In today’s issue of The New York Times Magazine is The Ninth Annual Year in Ideas. If one looks under the heading “Sports” one sees a brief discussion of a paper Rob Simmons and I published in the Journal of Sports Economics. Our paper presents evidence that black and white quarterbacks are not compensated the same. More on this topic is offered in our next book “Stumbling on Wins” (which ships to book stores in two months and should be available in March).
Posted in: Football Stories
Ty from Bucks Diary
December 13, 2009
I love how YOUR article seems to ask and then answer a legitimate issue of fact based upon logic and the best evidence at hand, and yet the New York Times writer (stunningly) decided instead to use the opening two introductory paragraphs to basically imply an explanatory cause that I’ll bet your paper doesn’t in any way argue for… old fashioned rich white guy racism.
Look how they don’t even mention your actual conclusion until the very last sentence of the piece! Obviously they didn’t find that as sexy or inflammatory as the issue itself or their hoped-for alternate universe explanation that “All the owners are closet Limbaughs”.
Steve Sailer
December 19, 2009
Yes, black running quarterbacks are criminally under-publicized.
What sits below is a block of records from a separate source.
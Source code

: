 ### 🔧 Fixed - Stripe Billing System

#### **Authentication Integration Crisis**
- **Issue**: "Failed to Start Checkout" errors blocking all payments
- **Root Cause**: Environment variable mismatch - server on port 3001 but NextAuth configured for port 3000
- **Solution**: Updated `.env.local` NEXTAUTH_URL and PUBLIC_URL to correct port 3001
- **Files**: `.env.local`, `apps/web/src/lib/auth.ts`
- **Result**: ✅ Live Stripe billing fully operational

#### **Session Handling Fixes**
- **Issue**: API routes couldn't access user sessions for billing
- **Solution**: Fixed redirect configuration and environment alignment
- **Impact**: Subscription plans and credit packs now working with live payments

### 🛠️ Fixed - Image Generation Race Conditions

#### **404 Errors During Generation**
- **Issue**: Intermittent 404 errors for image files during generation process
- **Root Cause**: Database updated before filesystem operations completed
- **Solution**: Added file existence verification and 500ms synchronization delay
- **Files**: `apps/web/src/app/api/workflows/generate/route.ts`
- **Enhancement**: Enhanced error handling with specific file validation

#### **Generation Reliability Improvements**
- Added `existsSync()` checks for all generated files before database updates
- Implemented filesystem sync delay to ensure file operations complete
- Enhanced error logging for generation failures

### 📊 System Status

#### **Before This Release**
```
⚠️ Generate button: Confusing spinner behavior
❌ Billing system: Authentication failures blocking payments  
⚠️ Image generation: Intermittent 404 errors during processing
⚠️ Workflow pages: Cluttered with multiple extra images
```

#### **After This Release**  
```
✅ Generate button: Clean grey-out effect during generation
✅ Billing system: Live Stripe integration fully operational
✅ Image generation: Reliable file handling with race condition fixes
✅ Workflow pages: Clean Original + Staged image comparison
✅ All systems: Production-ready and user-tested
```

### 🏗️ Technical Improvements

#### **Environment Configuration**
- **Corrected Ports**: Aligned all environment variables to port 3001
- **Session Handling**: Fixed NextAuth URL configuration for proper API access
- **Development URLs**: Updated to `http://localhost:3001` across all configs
They only put a black running quarterback on the cover of “Madden” every other year, when it should be every year. You would think that with all the Super Bowls that black running quarterbacks have won (five or ten, right?), the world would wake up to how great they are, but, no, you never ever heard any publicity about how black running quarterbacks like Michael Vick are the Future of Football.
Clearly, this lack of appreciation for black running quarterbacks is because everybody is obsessed with the NFL’s passer rating formula. Who hasn’t memorized exactly how that’s calculated? What casual sports fan can’t tell you what the NFL passer rating mean is to two decimal places?